Foundation Posteriors for Approximate Probabilistic Inference
This addresses the challenge of efficient and flexible inference for users of probabilistic programming, though it is incremental as it builds on existing neural and variational methods.
The paper tackles the problem of posterior inference in probabilistic programs, which is often computationally expensive and requires many hyper-parameters, by formulating it as masked language modeling and training a neural network to amortize costs, achieving zero-shot and fine-tuned inference on STAN programs with competitive performance.

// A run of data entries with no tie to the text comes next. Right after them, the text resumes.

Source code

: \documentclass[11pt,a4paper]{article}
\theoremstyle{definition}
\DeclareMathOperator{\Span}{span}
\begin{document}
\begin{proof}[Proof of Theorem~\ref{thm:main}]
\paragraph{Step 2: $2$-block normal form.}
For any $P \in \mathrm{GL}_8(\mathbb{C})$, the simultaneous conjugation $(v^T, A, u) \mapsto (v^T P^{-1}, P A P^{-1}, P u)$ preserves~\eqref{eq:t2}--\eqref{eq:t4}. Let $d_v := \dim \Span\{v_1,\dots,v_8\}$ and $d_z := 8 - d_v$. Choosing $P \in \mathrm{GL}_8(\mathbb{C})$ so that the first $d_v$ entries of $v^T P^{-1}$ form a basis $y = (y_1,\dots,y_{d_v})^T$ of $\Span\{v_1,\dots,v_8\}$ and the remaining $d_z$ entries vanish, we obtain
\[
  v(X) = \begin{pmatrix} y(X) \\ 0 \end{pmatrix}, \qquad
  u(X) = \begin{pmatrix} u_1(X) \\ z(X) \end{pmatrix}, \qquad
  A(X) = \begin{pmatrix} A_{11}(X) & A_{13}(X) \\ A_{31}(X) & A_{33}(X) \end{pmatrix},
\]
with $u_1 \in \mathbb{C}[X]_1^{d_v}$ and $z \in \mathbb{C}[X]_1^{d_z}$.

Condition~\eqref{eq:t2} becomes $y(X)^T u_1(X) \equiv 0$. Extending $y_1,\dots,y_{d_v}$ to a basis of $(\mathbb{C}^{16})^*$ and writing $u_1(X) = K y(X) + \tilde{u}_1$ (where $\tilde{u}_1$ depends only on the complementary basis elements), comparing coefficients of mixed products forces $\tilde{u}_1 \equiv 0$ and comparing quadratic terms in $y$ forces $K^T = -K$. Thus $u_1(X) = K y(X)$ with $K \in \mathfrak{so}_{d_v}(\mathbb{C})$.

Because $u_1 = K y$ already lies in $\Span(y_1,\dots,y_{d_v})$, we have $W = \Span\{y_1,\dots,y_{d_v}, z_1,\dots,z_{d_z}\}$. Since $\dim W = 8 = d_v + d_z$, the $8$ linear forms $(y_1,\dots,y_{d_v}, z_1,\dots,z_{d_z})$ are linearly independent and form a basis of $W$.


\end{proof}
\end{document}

Probabilistic programs provide an expressive representation language for generative models. Given a probabilistic program, we are interested in the task of posterior inference: estimating a latent variable given a set of observed variables. Existing techniques for inference in probabilistic programs often require choosing many hyper-parameters, are computationally expensive, and/or only work for restricted classes of programs. Here we formulate inference as masked language modeling: given a program, we generate a supervised dataset of variables and assignments, and randomly mask a subset of the assignments. We then train a neural network to unmask the random values, defining an approximate posterior distribution. By optimizing a single neural network across a range of programs we amortize the cost of training, yielding a "foundation" posterior able to do zero-shot inference for new programs. The foundation posterior can also be fine-tuned for a particular program and dataset by optimizing a variational inference objective. We show the efficacy of the approach, zero-shot and fine-tuned, on a benchmark of STAN programs.